In the following 305 words, I will open your eyes and make you realize our Earth is dying. The cause is you; it’s your family, neighbors, and friends; it’s all of us. In contrast, you may not be the one throwing trash in the Pacific Ocean or owning a factory releasing toxic gases. The Roswell community doesn’t shy away from leaving a carbon footprint. We live in a beautiful city with restaurants, theaters, festivals, and fantastic shopping; residents tend to bat an eye when it comes to protecting mother nature. Being so privileged to access parks and trails, it only makes sense that we preserve and take care of what we have and fade our carbon footprint one step a time.

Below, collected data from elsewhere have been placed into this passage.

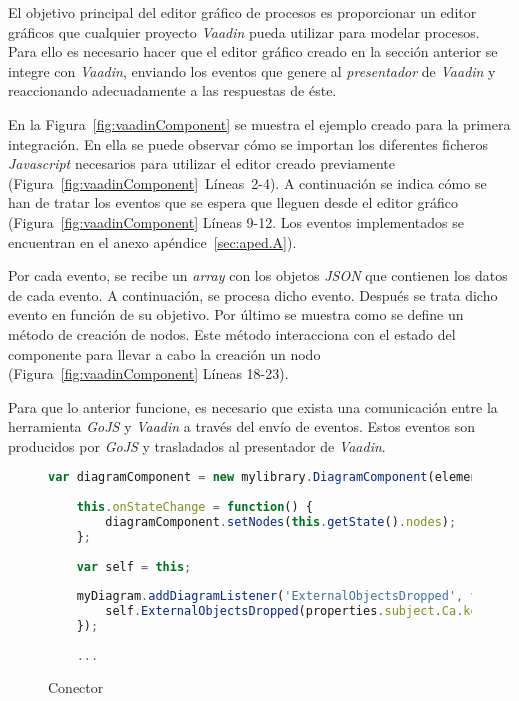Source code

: El objetivo principal del editor gráfico de procesos es proporcionar un editor gráficos que cualquier proyecto \emph{Vaadin} pueda utilizar para modelar procesos. Para ello es necesario hacer que el editor gráfico creado en la sección anterior se integre con \emph{Vaadin}, enviando los eventos que genere al \emph{presentador} de \emph{Vaadin} y reaccionando adecuadamente a las respuestas de éste. 

En la Figura~\ref{fig:vaadinComponent} se muestra el ejemplo creado para la primera integración. En ella se puede observar cómo se importan los diferentes ficheros \emph{Javascript} necesarios para utilizar el editor creado previamente (Figura~\ref{fig:vaadinComponent}~Líneas~2-4). A continuación se indica cómo se han de tratar los eventos que se espera que lleguen desde el editor gráfico (Figura~\ref{fig:vaadinComponent} Líneas 9-12. Los eventos implementados se encuentran en el anexo apéndice~\ref{sec:aped.A}). 


Por cada evento, se recibe un \emph{array} con los objetos \emph{JSON} que contienen los datos de cada evento. A continuación, se procesa dicho evento. Después se trata dicho evento en función de su objetivo. 
Por último se muestra como se define un método de creación de nodos. Este método interacciona con el estado del componente para llevar a cabo la creación un nodo (Figura~\ref{fig:vaadinComponent} Líneas 18-23).

Para que lo anterior funcione, es necesario que exista una comunicación entre la herramienta \emph{GoJS} y \emph{Vaadin} a través del envío de eventos. Estos eventos son producidos por \emph{GoJS} y trasladados al presentador de \emph{Vaadin}.

\begin{figure}[H]
	\centering
	\begin{lstlisting}[language=Javascript]
	var diagramComponent = new mylibrary.DiagramComponent(element);
	
	this.onStateChange = function() {
		diagramComponent.setNodes(this.getState().nodes);
	};
	
	var self = this;
	
	myDiagram.addDiagramListener('ExternalObjectsDropped', function(properties) {
		self.ExternalObjectsDropped(properties.subject.Ca.key.Vd);
	});
	
	...\end{lstlisting}
	\caption{Conector}
	\label{fig:connector}
\end{figure}

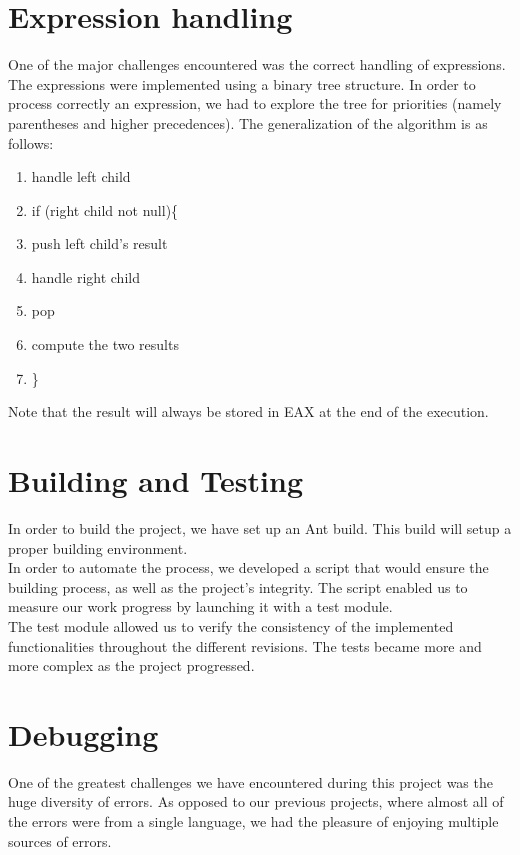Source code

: \documentclass{article}
\begin{document}
\section{Expression handling}
One of the major challenges encountered was the correct handling of expressions.
The expressions were implemented using a binary tree structure. In order to process correctly an expression, we had to explore the tree for priorities (namely parentheses and higher precedences). The generalization of the algorithm is as follows:

\begin{enumerate}
\item handle left child
\item if (right child not null)\{
\item   push left child's result
\item   handle right child
\item   pop
\item   compute the two results
\item \}
\end{enumerate}

Note that the result will always be stored in EAX at the end of the execution.

\section{Building and Testing}
In order to build the project, we have set up an Ant build. This build will setup a proper building environment.\\
In order to automate the process, we developed a script that would ensure the building process, as well as the project's integrity. The script enabled us to measure our work progress by launching it with a test module.\\
The test module allowed us to verify the consistency of the implemented functionalities throughout the different revisions. The tests became more and more complex as the project progressed.

\section{Debugging}
One of the greatest challenges we have encountered during this project was the huge diversity of errors. As opposed to our previous projects, where almost all of the errors were from a single language, we had the pleasure of enjoying multiple sources of errors.\\
\end{document}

As a Roswell community, we can help the Earth by taking care of what we already have. The Chattahoochee River is well known to all Roswell and Georgia residents and being its caretakers is a role all of us should consider. Putting recycle bins along trails near the river would be beneficial to those who find trash along the riverbanks and trails. This will give people access to dispose of waste properly. Taking reusable water bottles rather than plastic ones on trails and on the Chattahoochee not only limits plastic consumption, but it also helps companies burn less plastic, which produce toxic fumes released into the air.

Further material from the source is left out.